Fast-Food TV Commercials Influence Families, Not Just Kids


It is the rare kid who does not want to get a McDonald’s Happy Meal so they can receive the toy inside — and fast food venues are well-aware of this. A new study published in the Journal of Pediatrics found that children who watch TV that airs commercials for fast food meals that include toys are likely to convince the whole family to choose fast food restaurants more often.

Samantha Olson of Medical Daily says scientists from the Geisel School of Medicine at Dartmouth studied all fast food ads on TV that aired in 2009. They found only two well-known chains ran commercials on children’s television channels.

Their next step was to interview a parent of each of the 100 children enrolled in the study, who were ages 3 to 7.
The researchers asked the parents how often their children watched each of the four children’s network and if their children asked to go to two of the fast food chains advertised on the networks assigned. They also asked the parents if they took their children to the chains. If they did, they were asked if their children collected toys from one of the fast food chains or the other, or from both.

The researchers discovered that the chains’ commercials were working. Eighty-three percent of the children asked to go to one or both of the chains. And 29% of the children collected the meal toys. Also, 37% of parents said they visited one of the two fast food restaurants in the commercials more often than other restaurants.

The American Academy of Child & Adolescent Psychiatry (AACAP) reports that children are often not able to differentiate between right and wrong, and the information they are learning from TV may be wrong. Every year children also see thousands of commercials which include alcohol, junk food, fast foods, and toys. These impressions can influence children from a young age.

From infancy to the teen years, according to American Academy of Pediatrics, children are watching too many hours of television daily. Kids who consistently watch more than four hours of TV a day are more likely to be overweight, and the new research shows that the fast food industry could be responsible.

“Seventy-nine percent of the child-directed ads from those two restaurants aired on just four children’s networks,” said the study’s co-author Jennifer A. Emond, a research instructor from Geisel School of Medicine at Dartmouth, in a press release. “For now, our best advice to parents is to switch their child to commercial-free TV programming to help avoid pestering for foods seen in commercials.”
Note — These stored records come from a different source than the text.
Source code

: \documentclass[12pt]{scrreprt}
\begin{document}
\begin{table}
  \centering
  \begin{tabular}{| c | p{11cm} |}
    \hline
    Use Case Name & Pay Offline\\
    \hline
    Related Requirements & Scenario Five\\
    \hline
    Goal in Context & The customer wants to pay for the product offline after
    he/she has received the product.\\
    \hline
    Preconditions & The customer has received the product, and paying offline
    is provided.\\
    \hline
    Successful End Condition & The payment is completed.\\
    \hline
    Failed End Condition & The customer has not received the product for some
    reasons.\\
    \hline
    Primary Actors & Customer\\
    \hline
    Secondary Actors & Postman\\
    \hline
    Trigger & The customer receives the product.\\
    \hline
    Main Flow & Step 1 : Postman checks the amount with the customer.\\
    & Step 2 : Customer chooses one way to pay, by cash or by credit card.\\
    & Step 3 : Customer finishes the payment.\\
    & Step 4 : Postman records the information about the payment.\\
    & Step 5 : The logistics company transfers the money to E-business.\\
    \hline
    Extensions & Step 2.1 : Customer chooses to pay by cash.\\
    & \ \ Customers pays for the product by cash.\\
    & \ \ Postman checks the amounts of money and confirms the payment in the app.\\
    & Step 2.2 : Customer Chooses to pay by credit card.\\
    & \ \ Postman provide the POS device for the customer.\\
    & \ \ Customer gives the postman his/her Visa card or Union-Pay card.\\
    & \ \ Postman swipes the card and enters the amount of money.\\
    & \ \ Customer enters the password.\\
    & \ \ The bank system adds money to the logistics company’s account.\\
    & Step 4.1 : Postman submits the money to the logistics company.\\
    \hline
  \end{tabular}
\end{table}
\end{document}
The New York Times’ KJ Dell’ Antonia says during 2009-2010, 79% of all advertising aimed at preschoolers and young children aired on Nickelodeon, Nicktoons, Cartoon Network, and Disney — and 99% of the ads were for McDonald’s and Burger King.

Fast food restaurants did agree not to market to young children after the Council of Better Business Bureaus began the voluntary Children’s Food and Beverage Advertising Initiative (CFBAI) in 2006. The council asked food manufacturers to pledge not to advertise to children under the age of 6 and to promote only healthful products.

There were specific factors associated with more visits to fast food chains that included: having more TVs in the home, placing TVs in the child’s bedroom, watching TV during the day, and watching networks that included the most kid-targeted commercials, reports Robert Preidt, writing for US News and World Report.